### Entries taken from a collection
________

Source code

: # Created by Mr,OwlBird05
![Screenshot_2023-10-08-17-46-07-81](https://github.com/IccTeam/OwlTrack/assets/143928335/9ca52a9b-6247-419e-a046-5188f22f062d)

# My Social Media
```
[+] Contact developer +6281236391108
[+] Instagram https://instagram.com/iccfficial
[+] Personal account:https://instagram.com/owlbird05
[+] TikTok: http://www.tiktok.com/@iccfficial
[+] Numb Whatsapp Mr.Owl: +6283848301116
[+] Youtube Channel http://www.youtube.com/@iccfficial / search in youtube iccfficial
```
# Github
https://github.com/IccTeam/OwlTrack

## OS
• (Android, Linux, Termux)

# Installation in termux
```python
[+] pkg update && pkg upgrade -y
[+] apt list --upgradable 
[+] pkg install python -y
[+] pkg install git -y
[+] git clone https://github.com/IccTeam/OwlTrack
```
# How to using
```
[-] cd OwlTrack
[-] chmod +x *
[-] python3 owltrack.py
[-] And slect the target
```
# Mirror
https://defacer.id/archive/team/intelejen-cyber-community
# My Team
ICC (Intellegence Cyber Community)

________

### What the task asks
Count how many lines of the data include the word "instagram". Your reply should be that number alone.

### Problem solution
2